• _YOUR ASSIGNMENT_
Lines that include the string "address" are the ones to copy from the entries below.

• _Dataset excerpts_
* * * * * * *
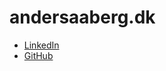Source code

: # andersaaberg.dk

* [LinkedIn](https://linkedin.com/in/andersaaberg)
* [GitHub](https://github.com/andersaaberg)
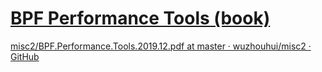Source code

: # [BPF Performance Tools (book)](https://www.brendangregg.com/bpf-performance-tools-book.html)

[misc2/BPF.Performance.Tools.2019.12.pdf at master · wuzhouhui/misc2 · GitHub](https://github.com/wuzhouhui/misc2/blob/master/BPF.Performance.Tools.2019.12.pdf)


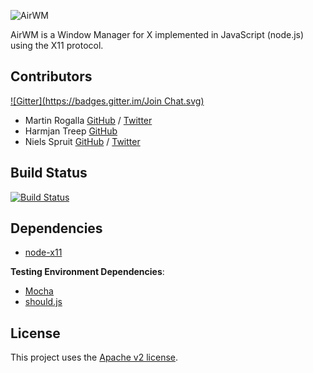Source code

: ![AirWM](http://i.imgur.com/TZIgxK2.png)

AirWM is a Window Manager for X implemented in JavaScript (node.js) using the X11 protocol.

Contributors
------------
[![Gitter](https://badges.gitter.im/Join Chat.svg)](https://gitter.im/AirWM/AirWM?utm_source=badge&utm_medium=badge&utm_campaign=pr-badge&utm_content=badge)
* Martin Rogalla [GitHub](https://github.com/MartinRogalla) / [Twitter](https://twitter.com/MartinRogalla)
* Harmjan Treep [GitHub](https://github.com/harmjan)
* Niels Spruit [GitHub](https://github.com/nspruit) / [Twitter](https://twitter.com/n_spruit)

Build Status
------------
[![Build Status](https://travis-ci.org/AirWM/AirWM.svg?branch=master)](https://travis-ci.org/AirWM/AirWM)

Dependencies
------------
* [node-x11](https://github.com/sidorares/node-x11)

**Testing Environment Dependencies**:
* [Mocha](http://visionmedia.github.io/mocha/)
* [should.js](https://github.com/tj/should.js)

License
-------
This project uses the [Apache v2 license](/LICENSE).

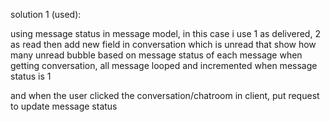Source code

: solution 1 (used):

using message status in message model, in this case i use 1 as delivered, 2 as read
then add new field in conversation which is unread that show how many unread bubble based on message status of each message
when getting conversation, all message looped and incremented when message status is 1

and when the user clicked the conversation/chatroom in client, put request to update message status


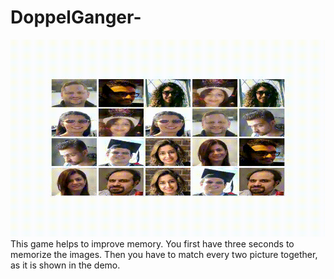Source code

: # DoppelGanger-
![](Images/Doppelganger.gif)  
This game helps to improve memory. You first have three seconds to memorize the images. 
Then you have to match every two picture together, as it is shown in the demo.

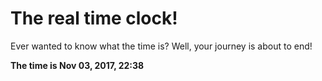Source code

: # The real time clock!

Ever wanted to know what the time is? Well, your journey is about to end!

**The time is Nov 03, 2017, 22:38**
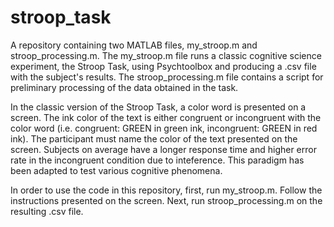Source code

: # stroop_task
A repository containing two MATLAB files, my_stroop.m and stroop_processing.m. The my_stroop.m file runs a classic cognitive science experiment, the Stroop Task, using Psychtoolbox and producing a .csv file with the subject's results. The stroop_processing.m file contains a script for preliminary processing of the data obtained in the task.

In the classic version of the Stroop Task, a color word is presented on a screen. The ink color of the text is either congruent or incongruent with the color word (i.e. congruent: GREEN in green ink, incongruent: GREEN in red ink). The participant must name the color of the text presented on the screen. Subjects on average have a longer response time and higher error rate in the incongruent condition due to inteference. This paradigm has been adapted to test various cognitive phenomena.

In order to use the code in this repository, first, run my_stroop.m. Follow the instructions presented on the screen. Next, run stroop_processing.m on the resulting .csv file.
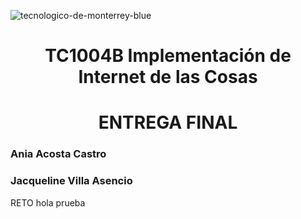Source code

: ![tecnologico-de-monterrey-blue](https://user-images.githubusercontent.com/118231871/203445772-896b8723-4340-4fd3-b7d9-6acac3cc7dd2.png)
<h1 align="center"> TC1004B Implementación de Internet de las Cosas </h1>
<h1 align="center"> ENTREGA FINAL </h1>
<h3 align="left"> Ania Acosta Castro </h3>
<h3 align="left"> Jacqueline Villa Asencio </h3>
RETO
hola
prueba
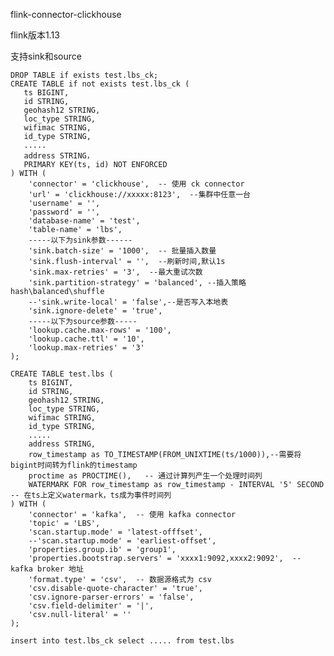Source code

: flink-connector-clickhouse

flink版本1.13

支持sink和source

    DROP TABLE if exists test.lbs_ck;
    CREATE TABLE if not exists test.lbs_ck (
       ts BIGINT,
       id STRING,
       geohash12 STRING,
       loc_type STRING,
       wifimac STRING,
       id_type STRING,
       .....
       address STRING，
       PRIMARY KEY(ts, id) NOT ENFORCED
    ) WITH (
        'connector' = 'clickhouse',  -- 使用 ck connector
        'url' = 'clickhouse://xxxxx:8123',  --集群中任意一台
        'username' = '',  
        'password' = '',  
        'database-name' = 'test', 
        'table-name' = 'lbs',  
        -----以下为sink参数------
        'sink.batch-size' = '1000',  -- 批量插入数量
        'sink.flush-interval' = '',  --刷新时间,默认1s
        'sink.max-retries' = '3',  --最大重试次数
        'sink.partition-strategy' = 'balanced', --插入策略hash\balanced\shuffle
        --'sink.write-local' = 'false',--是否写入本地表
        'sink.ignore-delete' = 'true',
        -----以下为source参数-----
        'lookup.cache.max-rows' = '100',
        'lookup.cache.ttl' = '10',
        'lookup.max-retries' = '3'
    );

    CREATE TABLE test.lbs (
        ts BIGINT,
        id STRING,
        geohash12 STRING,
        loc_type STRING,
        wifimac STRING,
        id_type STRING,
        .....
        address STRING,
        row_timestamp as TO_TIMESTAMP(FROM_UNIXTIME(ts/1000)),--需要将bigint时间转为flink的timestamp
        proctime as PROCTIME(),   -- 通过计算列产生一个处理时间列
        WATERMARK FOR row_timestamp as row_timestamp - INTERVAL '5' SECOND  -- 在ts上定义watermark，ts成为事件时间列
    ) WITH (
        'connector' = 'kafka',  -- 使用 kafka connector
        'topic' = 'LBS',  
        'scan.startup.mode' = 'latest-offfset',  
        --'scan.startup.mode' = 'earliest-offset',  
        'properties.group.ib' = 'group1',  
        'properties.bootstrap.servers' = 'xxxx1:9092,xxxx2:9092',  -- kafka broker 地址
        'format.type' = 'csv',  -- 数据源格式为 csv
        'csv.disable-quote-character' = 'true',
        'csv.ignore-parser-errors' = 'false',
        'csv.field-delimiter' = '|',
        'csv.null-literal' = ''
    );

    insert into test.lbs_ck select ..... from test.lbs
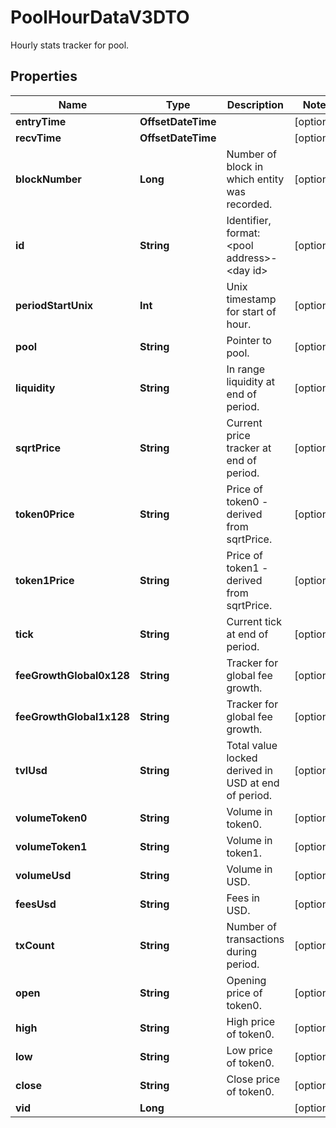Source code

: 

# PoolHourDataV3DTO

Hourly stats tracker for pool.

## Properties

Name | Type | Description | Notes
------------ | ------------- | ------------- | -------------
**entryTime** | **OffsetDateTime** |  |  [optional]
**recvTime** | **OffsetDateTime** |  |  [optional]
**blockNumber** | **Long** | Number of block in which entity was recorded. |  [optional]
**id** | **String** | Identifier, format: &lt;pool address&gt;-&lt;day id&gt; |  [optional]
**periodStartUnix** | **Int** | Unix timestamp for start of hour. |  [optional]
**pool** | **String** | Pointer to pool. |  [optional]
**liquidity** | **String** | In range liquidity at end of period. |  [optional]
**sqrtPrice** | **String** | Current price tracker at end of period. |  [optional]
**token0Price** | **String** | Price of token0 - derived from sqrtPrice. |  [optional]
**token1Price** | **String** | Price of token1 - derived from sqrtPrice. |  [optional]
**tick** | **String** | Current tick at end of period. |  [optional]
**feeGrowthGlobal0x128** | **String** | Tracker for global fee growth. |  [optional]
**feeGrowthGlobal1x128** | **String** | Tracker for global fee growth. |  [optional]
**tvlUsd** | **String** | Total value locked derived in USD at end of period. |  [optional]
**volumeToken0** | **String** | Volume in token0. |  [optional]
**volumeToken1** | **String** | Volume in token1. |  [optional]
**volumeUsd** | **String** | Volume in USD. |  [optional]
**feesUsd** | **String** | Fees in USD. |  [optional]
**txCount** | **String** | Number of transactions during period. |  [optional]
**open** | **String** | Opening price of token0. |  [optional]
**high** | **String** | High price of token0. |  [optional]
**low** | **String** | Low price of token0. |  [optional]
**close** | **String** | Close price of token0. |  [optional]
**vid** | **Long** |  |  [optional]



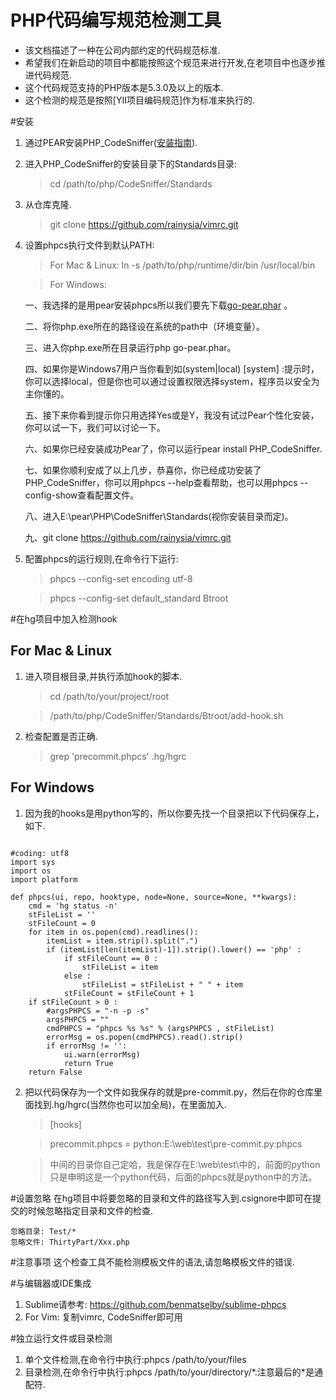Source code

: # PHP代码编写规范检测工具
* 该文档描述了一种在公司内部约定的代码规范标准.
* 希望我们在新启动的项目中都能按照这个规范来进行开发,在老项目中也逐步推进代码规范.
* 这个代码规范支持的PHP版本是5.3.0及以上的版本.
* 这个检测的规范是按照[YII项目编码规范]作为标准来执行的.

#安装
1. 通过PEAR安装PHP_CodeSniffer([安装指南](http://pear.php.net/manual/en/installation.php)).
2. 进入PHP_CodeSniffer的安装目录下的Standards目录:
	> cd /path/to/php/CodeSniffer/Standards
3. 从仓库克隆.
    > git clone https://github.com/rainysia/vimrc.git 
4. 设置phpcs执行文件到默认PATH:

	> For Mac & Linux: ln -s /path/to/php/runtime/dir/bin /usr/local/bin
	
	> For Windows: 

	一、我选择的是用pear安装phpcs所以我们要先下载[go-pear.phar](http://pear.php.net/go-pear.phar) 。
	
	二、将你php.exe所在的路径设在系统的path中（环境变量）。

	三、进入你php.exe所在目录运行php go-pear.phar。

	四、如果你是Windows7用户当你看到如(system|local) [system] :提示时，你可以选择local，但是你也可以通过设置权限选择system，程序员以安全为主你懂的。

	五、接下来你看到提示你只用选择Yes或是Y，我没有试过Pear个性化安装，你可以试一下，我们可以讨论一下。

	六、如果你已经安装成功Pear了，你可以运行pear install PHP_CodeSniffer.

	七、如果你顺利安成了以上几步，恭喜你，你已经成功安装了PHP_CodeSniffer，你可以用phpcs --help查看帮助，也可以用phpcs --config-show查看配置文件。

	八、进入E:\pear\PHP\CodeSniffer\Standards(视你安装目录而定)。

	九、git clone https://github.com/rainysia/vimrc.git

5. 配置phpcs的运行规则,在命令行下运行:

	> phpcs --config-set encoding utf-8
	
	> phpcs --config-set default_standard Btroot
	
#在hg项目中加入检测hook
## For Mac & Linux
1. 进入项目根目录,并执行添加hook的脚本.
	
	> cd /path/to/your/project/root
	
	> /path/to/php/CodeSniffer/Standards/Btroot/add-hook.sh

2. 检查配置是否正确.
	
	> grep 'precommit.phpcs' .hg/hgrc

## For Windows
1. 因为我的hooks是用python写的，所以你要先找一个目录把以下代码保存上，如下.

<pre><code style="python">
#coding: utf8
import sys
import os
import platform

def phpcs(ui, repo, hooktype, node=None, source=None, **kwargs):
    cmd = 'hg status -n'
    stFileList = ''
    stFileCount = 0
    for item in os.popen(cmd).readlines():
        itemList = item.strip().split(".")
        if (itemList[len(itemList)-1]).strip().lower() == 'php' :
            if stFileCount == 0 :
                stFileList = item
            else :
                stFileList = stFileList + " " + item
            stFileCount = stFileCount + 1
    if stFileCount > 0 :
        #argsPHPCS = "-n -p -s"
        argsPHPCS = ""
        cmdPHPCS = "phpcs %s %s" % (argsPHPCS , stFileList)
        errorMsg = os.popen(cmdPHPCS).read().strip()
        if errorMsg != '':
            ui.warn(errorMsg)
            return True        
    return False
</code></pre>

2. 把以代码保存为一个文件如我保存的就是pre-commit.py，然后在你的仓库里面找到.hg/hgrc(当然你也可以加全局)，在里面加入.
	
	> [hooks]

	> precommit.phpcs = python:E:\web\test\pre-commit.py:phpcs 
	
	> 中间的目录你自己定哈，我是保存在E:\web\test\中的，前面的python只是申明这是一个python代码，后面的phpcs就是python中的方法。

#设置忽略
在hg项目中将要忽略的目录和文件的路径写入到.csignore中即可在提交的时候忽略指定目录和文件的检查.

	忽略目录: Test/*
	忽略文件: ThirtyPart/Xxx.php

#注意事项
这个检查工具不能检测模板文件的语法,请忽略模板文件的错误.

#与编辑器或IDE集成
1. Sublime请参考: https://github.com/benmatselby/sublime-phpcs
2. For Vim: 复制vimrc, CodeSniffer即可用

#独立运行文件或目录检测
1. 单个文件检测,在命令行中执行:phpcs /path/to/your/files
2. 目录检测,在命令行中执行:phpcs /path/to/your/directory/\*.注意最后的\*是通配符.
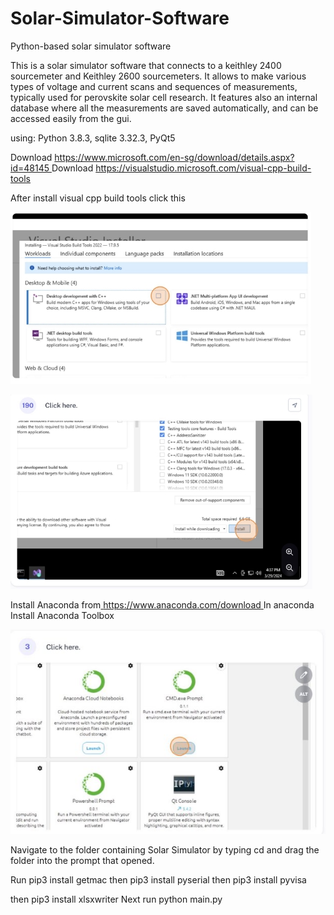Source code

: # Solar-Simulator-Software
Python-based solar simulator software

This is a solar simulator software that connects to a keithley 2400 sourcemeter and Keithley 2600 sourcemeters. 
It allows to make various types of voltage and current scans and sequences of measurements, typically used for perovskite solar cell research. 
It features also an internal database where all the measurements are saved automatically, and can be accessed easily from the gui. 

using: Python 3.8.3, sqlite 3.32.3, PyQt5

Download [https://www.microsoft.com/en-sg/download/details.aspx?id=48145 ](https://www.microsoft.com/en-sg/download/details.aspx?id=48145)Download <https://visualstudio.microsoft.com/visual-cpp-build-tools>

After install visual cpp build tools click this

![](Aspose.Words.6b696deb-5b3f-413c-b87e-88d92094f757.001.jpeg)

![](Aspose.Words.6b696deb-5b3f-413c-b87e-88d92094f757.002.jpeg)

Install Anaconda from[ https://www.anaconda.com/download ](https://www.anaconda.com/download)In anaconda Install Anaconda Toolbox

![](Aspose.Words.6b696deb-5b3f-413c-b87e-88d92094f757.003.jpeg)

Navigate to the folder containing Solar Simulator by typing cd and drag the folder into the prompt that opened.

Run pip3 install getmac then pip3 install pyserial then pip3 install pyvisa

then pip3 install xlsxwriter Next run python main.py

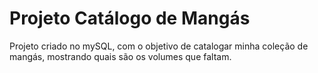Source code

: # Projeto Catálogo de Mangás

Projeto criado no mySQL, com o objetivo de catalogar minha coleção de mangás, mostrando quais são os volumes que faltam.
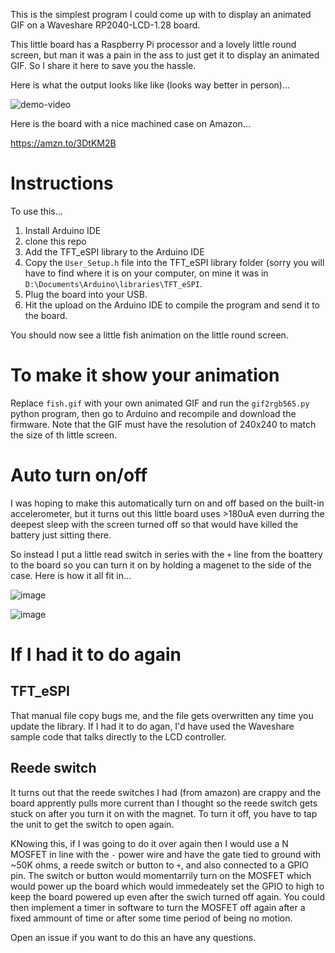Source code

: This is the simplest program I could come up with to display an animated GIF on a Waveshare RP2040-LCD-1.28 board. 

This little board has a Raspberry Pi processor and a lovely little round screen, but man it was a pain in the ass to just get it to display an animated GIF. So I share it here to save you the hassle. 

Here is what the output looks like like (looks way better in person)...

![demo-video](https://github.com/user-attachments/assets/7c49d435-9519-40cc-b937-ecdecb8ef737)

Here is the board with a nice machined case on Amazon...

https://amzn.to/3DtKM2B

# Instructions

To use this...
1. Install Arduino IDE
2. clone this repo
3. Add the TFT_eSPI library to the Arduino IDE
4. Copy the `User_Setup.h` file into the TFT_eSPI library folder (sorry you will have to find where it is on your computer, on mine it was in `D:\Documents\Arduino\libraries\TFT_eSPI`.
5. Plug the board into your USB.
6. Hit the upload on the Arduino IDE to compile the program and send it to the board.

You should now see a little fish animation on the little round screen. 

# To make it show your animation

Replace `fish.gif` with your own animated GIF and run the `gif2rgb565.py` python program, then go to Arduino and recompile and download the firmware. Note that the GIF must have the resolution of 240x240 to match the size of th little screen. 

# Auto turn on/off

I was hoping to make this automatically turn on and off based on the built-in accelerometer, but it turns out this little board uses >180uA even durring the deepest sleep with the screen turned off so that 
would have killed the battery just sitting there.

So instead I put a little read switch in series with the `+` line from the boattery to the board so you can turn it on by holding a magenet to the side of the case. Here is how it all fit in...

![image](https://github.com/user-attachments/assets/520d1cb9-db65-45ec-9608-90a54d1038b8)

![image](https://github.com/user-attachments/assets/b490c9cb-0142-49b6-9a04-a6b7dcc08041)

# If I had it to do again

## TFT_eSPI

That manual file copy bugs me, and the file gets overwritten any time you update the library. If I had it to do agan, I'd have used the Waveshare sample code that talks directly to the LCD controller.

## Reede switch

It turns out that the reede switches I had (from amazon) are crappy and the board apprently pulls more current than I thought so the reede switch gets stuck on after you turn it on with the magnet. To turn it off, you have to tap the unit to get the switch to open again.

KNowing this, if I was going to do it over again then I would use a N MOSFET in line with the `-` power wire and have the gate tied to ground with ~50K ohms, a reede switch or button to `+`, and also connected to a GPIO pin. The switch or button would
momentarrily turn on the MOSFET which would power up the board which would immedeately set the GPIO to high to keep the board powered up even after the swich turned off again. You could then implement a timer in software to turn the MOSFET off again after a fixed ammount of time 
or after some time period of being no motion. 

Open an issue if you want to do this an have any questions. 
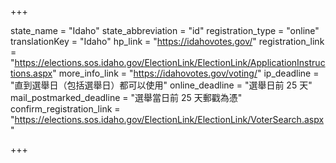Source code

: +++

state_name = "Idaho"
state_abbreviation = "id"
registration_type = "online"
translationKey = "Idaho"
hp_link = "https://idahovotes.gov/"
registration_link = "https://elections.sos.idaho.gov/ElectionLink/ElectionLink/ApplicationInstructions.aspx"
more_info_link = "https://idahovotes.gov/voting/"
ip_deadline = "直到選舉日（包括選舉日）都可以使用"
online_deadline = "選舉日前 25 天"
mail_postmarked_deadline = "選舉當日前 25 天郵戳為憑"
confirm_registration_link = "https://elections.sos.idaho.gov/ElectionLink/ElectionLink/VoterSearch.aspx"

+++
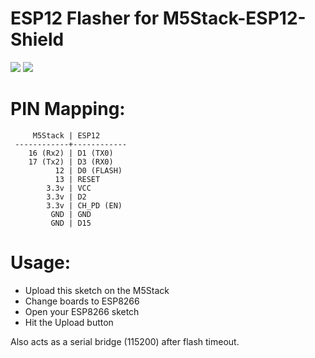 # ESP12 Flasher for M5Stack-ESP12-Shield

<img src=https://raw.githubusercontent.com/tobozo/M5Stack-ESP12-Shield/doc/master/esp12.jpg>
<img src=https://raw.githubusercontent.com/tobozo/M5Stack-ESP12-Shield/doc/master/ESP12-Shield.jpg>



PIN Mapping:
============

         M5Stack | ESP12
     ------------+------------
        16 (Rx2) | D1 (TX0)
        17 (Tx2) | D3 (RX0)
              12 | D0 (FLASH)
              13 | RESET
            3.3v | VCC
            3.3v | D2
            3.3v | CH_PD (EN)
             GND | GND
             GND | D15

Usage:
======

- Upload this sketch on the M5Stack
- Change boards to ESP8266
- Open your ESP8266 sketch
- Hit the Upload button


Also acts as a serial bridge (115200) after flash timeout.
* * * * * * *
• _RESPONSE BELOW_
       address STRING，
        address STRING,
**id** | **String** | Identifier, format: &lt;pool address&gt;-&lt;day id&gt; |  [optional]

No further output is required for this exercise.